■ Instructions to follow
The answer must consist of every line below containing "benefit".

■ Source material
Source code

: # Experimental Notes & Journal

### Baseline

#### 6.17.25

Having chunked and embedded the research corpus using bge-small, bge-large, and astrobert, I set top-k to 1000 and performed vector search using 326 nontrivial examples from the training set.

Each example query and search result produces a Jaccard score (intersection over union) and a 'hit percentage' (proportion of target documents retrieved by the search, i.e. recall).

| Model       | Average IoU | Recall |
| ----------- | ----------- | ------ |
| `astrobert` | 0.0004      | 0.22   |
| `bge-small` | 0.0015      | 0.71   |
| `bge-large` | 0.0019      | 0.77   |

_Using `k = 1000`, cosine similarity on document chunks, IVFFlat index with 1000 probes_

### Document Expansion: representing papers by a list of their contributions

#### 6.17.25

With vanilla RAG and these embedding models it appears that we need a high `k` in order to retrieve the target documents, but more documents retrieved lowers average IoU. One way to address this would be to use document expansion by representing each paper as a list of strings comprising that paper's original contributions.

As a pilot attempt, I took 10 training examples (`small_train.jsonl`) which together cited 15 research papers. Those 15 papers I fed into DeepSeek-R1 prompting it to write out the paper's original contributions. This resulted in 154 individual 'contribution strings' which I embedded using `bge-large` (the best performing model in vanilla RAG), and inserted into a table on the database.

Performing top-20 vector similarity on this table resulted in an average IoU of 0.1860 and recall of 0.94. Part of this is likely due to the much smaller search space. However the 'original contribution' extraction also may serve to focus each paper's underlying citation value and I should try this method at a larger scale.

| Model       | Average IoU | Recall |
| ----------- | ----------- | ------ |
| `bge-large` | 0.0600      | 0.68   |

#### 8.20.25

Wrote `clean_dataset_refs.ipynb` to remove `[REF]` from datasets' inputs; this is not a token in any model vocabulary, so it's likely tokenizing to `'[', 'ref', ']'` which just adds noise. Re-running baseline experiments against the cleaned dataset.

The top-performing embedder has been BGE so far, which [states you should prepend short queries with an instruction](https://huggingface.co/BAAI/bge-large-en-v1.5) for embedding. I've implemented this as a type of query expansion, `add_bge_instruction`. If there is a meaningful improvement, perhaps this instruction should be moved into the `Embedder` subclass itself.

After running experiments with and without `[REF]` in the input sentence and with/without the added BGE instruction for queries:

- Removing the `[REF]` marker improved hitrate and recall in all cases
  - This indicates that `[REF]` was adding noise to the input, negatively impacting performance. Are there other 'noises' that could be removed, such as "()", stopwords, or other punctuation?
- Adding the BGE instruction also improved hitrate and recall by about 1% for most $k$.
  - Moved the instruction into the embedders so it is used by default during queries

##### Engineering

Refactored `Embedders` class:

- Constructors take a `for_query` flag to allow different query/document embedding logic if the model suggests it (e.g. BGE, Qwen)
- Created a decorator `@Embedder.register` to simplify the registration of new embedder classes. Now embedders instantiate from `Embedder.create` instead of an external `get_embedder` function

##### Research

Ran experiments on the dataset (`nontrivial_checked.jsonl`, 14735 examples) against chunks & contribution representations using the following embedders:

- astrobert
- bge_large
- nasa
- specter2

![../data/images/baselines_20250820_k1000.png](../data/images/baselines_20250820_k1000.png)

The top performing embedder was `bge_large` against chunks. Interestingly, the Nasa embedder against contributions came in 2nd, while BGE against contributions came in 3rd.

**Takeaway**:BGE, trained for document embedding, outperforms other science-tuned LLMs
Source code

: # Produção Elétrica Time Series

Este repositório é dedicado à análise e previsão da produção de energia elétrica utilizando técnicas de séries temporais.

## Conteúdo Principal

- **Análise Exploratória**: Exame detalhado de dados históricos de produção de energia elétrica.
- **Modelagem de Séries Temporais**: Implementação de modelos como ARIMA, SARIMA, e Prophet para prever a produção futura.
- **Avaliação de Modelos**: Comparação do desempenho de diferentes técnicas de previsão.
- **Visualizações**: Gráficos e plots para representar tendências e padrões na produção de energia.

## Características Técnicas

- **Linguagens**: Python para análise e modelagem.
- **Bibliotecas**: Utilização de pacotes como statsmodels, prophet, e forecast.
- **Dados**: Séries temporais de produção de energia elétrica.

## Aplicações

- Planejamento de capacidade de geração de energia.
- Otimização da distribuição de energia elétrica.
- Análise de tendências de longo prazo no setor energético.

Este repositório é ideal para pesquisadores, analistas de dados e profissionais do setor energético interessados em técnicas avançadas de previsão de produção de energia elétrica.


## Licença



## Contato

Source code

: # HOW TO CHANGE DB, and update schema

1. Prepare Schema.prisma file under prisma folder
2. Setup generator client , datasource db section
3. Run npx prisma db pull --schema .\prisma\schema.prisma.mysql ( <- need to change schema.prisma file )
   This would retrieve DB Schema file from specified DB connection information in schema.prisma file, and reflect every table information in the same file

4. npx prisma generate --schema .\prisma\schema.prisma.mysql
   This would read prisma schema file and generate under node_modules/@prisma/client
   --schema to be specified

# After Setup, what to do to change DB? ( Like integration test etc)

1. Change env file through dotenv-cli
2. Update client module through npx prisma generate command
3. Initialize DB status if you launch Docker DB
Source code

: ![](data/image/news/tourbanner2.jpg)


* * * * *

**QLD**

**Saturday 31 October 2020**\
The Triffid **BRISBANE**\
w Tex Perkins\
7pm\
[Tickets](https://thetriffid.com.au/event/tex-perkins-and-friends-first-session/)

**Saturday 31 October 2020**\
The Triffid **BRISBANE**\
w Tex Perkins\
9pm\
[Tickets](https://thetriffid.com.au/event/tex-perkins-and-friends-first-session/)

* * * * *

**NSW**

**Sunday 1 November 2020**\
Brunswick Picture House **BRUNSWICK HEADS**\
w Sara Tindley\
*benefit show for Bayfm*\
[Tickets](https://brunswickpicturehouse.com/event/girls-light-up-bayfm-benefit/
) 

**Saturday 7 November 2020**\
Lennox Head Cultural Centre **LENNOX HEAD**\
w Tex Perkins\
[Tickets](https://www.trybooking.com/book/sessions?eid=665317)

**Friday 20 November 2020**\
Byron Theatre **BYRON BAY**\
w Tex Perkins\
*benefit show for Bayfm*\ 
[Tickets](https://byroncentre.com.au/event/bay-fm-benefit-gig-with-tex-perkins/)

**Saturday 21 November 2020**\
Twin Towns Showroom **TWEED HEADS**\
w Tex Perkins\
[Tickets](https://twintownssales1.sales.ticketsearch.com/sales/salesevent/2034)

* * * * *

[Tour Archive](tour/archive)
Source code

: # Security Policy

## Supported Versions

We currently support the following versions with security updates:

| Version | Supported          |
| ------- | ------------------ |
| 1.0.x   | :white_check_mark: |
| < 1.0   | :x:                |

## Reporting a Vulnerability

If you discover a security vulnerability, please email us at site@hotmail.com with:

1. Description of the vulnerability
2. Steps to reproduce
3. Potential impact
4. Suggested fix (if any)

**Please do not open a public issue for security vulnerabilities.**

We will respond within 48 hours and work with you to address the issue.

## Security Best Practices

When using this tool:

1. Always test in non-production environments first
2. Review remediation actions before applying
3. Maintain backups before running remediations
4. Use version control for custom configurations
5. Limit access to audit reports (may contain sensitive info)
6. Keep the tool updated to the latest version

■ Final answer
*benefit show for Bayfm*\
[Tickets](https://brunswickpicturehouse.com/event/girls-light-up-bayfm-benefit/
*benefit show for Bayfm*\ 
[Tickets](https://byroncentre.com.au/event/bay-fm-benefit-gig-with-tex-perkins/)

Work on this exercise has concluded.